Is there a reason that DtoH would be slower than HtoD?
Are all the calls to cudaStreamSynchronize slowing down the run?
Are there conflicts between the memory transfers on different streams?
Is there a problem with my setup of the streams so they are not as concurrent as I expect?
Is the profile inaccurate because of concurrency/asynchronous calls?
The code is given below.

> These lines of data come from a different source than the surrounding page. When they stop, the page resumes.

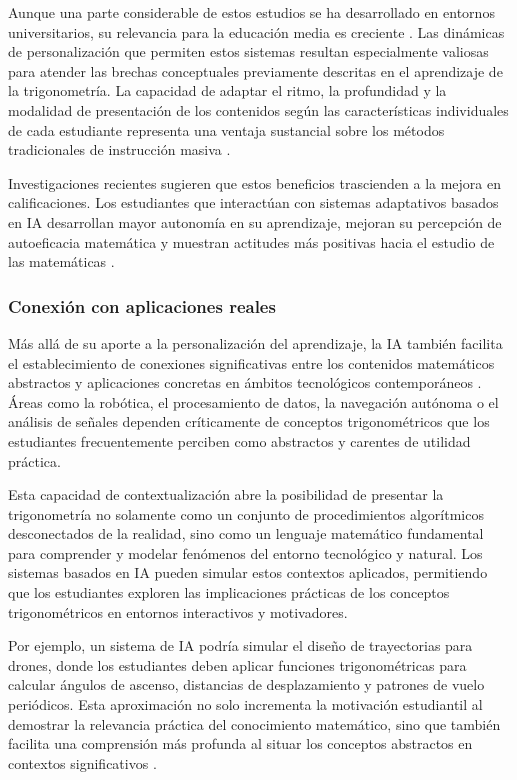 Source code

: Aunque una parte considerable de estos estudios se ha desarrollado en entornos universitarios, su relevancia para la educación media es creciente \parencite{parrasanchezPersonalizacionRecursosPara2023}. Las dinámicas de personalización que permiten estos sistemas resultan especialmente valiosas para atender las brechas conceptuales previamente descritas en el aprendizaje de la trigonometría. La capacidad de adaptar el ritmo, la profundidad y la modalidad de presentación de los contenidos según las características individuales de cada estudiante representa una ventaja sustancial sobre los métodos tradicionales de instrucción masiva \parencite{panquebanInteligenciaArtificialEducacion2024}. 

Investigaciones recientes sugieren que estos beneficios trascienden a la mejora en calificaciones. Los estudiantes que interactúan con sistemas adaptativos basados en IA desarrollan mayor autonomía en su aprendizaje, mejoran su percepción de autoeficacia matemática y muestran actitudes más positivas hacia el estudio de las matemáticas \parencite{kuoDevelopingAILearning2026,yaseenImpactAdaptiveLearning2025}.


\subsubsection{Conexión con aplicaciones reales}

Más allá de su aporte a la personalización del aprendizaje, la IA también facilita el establecimiento de conexiones significativas entre los contenidos matemáticos abstractos y aplicaciones concretas en ámbitos tecnológicos contemporáneos \parencite{caoElucidatingSTEMConcepts2023}. Áreas como la robótica, el procesamiento de datos, la navegación autónoma o el análisis de señales dependen críticamente de conceptos trigonométricos que los estudiantes frecuentemente perciben como abstractos y carentes de utilidad práctica.

Esta capacidad de contextualización abre la posibilidad de presentar la trigonometría no solamente como un conjunto de procedimientos algorítmicos desconectados de la realidad, sino como un lenguaje matemático fundamental para comprender y modelar fenómenos del entorno tecnológico y natural. Los sistemas basados en IA pueden simular estos contextos aplicados, permitiendo que los estudiantes exploren las implicaciones prácticas de los conceptos trigonométricos en entornos interactivos y motivadores.

Por ejemplo, un sistema de IA podría simular el diseño de trayectorias para drones, donde los estudiantes deben aplicar funciones trigonométricas para calcular ángulos de ascenso, distancias de desplazamiento y patrones de vuelo periódicos. Esta aproximación no solo incrementa la motivación estudiantil al demostrar la relevancia práctica del conocimiento matemático, sino que también facilita una comprensión más profunda al situar los conceptos abstractos en contextos significativos \parencite{yeungIntegratingDroneTechnology2025}.

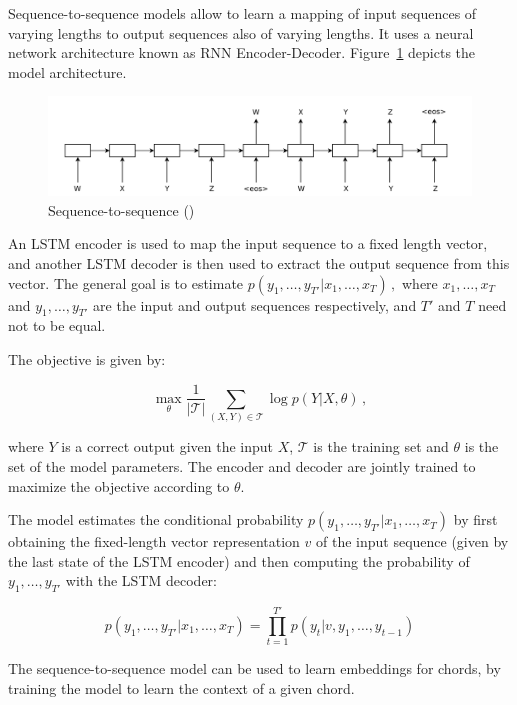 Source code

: \documentclass[12pt]{article}\pagestyle{myheadings}
\newcommand{\T}{\mathcal{T}}
\begin{document}
Sequence-to-sequence models allow to learn a mapping of input sequences of varying lengths to output sequences also of varying lengths. It uses a neural network architecture known as RNN Encoder-Decoder. Figure~\ref{fig:seq2seq} depicts the model architecture. 
\begin{figure}[ht]
\centering
\includegraphics[width=1.0\linewidth]{figures/seq2seq.png}
\caption{\label{fig:seq2seq}Sequence-to-sequence (\citet{SutskeverVL14})}
\end{figure}
An LSTM encoder is used to map the input sequence to a fixed length vector, and another LSTM decoder is then used to extract the output sequence from this vector. The general goal is to estimate 
$
p(y_1,\ldots,y_{T'} | x_1, \ldots, x_T)\,,
$
where $x_1, \ldots, x_T$ and  $y_1,\ldots,y_{T'}$ are the input and output sequences respectively, and $T'$ and $T$ need not to be equal. 

The objective is given by:

\begin{equation}
\max_{\theta} \frac{1}{|\T|} \sum_{(X,Y) \in \T} \log p(Y|X,\theta) \,,
\label{eq:seq2seq_obj}
\end{equation}

where $Y$ is a correct output given the input $X$, $\T$ is the training set and $\theta$ is the set of the model parameters. 
The encoder and decoder are jointly trained to maximize the objective according to $\theta$.

The model estimates the conditional probability $p(y_1,\ldots,y_{T'} | x_1, \ldots, x_T)$ by first obtaining the fixed-length vector representation $v$ of the input sequence (given by the last state of the LSTM encoder) and then computing the probability of $y_1,\ldots,y_{T'} $ with the LSTM decoder: 

\begin{equation}
p(y_1,\ldots,y_{T'} | x_1, \ldots, x_T) = \prod_{t=1}^{T'} p(y_t|v, y_1,\ldots,y_{t-1})
\end{equation}

The sequence-to-sequence model can be used to learn embeddings for chords, by training the model to learn the context of a given chord. 
\end{document}
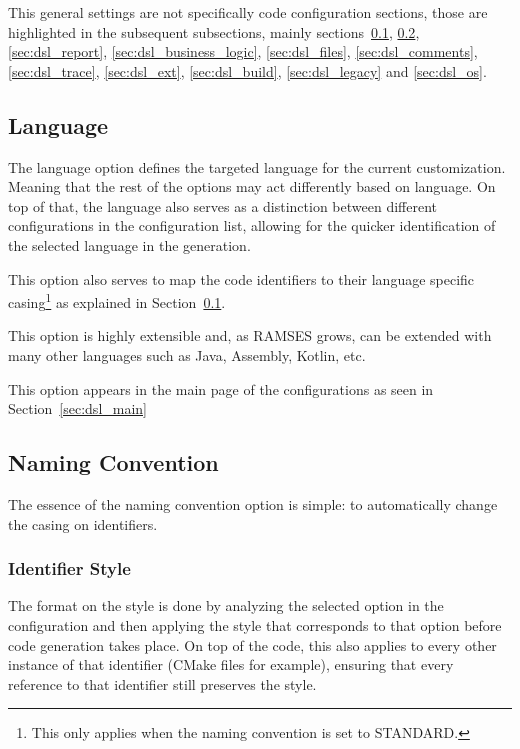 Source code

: This general settings are not specifically code configuration sections, those are highlighted in the subsequent subsections, mainly sections~\ref{sec:dsl_lang}, \ref{sec:dsl_name}, \ref{sec:dsl_report}, \ref{sec:dsl_business_logic}, \ref{sec:dsl_files}, \ref{sec:dsl_comments}, \ref{sec:dsl_trace}, \ref{sec:dsl_ext}, \ref{sec:dsl_build}, \ref{sec:dsl_legacy} and \ref{sec:dsl_os}.

\subsection{Language}
\label{sec:dsl_lang}

The language option defines the targeted language for the current customization. Meaning that the rest of the options may act differently based on language. On top of that, the language also serves as a distinction between different configurations in the configuration list, allowing for the quicker identification of the selected language in the generation.

This option also serves to map the code \glspl{identifier} to their language specific casing\footnote{This only applies when the naming convention is set to STANDARD.} as explained in Section~\ref{sec:dsl_lang}.

This option is highly extensible and, as \gls{RAMSES} grows, can be extended with many other languages such as Java, Assembly, Kotlin, etc.

This option appears in the main page of the configurations as seen in Section~\ref{sec:dsl_main}

\subsection{Naming Convention}
\label{sec:dsl_name}

The essence of the naming convention option is simple: to automatically change the casing on \glspl{identifier}.

\subsubsection{Identifier Style}
\label{sec:dsl_name_style}

The format on the style is done by analyzing the selected option in the configuration and then applying the style that corresponds to that option before code generation takes place. On top of the code, this also applies to every other instance of that identifier (CMake files for example), ensuring that every reference to that \gls{identifier} still preserves the style.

It is compiled with:
nvcc my_program.cu -lm -lpthread --default-stream per-thread -o my_program
A typical run is:
my_program 256 1 1024 1 1024 64000 27
The arguments here are:
256 - POSIX threads
1 - block (don't change this)
1024 - threads per block
1 - run_mask (1 is GPU, 2 is CPU, 3 is both)
1024 - repeats
64,000 - vector size
27 - Memory Transfer Mask (There are 5 memory transfers available, the value of 27 produces the 3 transfers mentioned in this post)
Once again, thank you for your help and let me know if there is any other information I can provide that would be of assistance.
#include <stdio.h>
#include <math.h>
#include <time.h>
#include <pthread.h>
#include <cuda_runtime.h>
#include <cuda.h>
#include <nvtx3/nvToolsExt.h>
enum MEMCPY_BITMASK {ELEVELS_IN, FENERGY_IN, WEIGHTS_OUT, FENERGY_OUT, ENERGY_OUT};
__device__ void fermiIteration(double *energyLevels, double fermiGuess, double temperature, int numEnergyLevels, double *weights, double *energyWeights, double *weightSum)
{
double threadEnergy=0;//Sum for each thread
double threadWeight=0;
int iLevel;
for(iLevel = threadIdx.x;iLevel < numEnergyLevels;iLevel+=blockDim.x)
{
weights[iLevel] = 1.0/(1.0+exp((*(energyLevels+iLevel)-fermiGuess)/temperature));
threadEnergy +=weights[iLevel] * energyLevels[iLevel];
threadWeight += weights[iLevel];
}
energyWeights[threadIdx.x] = threadEnergy; //Store sum from each thread at base value
weightSum[threadIdx.x] = threadWeight; //Store sum from each thread at base value
for (int stride = blockDim.x / 2; stride > 0; stride >>= 1)
{
__syncthreads();
if(threadIdx.x < stride)
{
weightSum[threadIdx.x ] += weightSum[threadIdx.x+stride];
energyWeights[threadIdx.x] += energyWeights[threadIdx.x+stride];
}
}
__syncthreads();
}
__global__ void fermiKernel(double *energyLevels, double *fermiEnergy, double currentExcitations, double fermiConvergence, double temperature, int numEnergyLevels, double *weights, double *energyWeights, double *d_energy, double *weightSum)
{
double fermiGuess = *fermiEnergy;
double fermiMin = fermiGuess - 7.5*fermiConvergence;
double fermiMax = fermiGuess + 8.49*fermiConvergence;//This is slightly offset so that the fermi level could be almost unchanged.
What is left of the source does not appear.